Required work –
Write down exactly the lines from the one with "# Now let's visualize the results" to the end of the data, first and last included, and no others.

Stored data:
"""

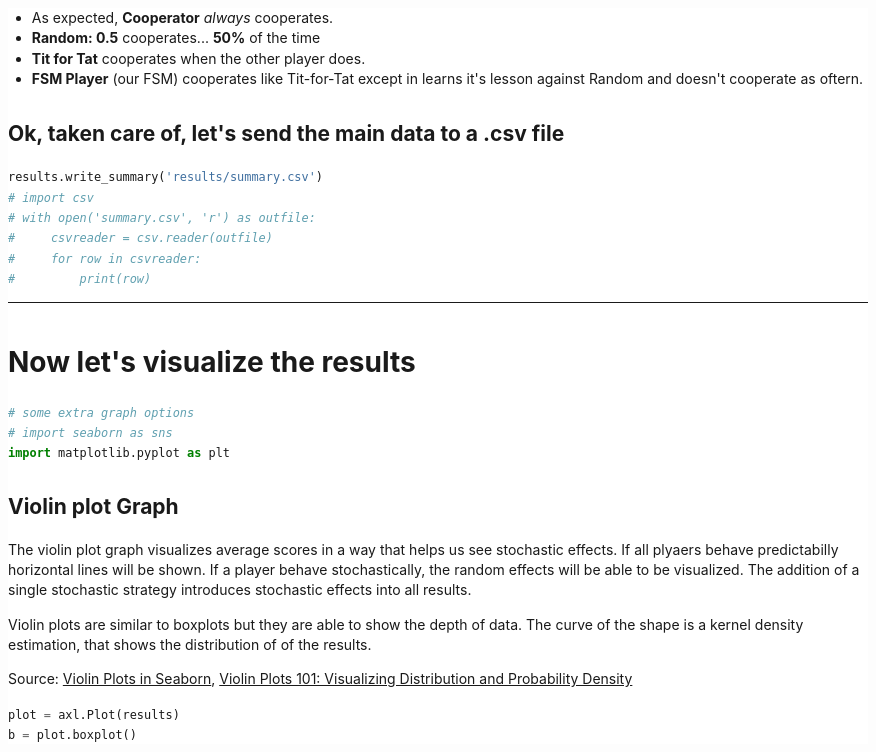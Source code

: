 
- As expected, **Cooperator** *always* cooperates. 
- **Random: 0.5** cooperates... **50%** of the time
- **Tit for Tat** cooperates when the other player does.
- **FSM Player** (our FSM) cooperates like Tit-for-Tat except in learns it's lesson against Random and doesn't cooperate as oftern.

## Ok, taken care of, let's send the main data to a .csv file


```python
results.write_summary('results/summary.csv')
# import csv
# with open('summary.csv', 'r') as outfile:
#     csvreader = csv.reader(outfile)
#     for row in csvreader:
#         print(row)
```

---
# Now let's visualize the results


```python
# some extra graph options
# import seaborn as sns
import matplotlib.pyplot as plt
```

## Violin plot Graph

The violin plot graph visualizes average scores in a way that helps us see stochastic effects. If all plyaers behave predictabilly horizontal lines will be shown. If a player behave stochastically, the random effects will be able to be visualized. The addition of a single stochastic strategy introduces stochastic effects into all results.

Violin plots are similar to boxplots but they are able to show the depth of data. The curve of the shape is a kernel density estimation, that shows the distribution of of the results. 

Source: [Violin Plots in Seaborn](https://fcpython.com/visualisation/violin-plots-in-seaborn), [Violin Plots 101: Visualizing Distribution and Probability Density](https://mode.com/blog/violin-plot-examples)


```python
plot = axl.Plot(results)
b = plot.boxplot()
```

"""

Exercise solution –
# Now let's visualize the results


```python
# some extra graph options
# import seaborn as sns
import matplotlib.pyplot as plt
```

## Violin plot Graph

The violin plot graph visualizes average scores in a way that helps us see stochastic effects. If all plyaers behave predictabilly horizontal lines will be shown. If a player behave stochastically, the random effects will be able to be visualized. The addition of a single stochastic strategy introduces stochastic effects into all results.

Violin plots are similar to boxplots but they are able to show the depth of data. The curve of the shape is a kernel density estimation, that shows the distribution of of the results. 

Source: [Violin Plots in Seaborn](https://fcpython.com/visualisation/violin-plots-in-seaborn), [Violin Plots 101: Visualizing Distribution and Probability Density](https://mode.com/blog/violin-plot-examples)


```python
plot = axl.Plot(results)
b = plot.boxplot()
```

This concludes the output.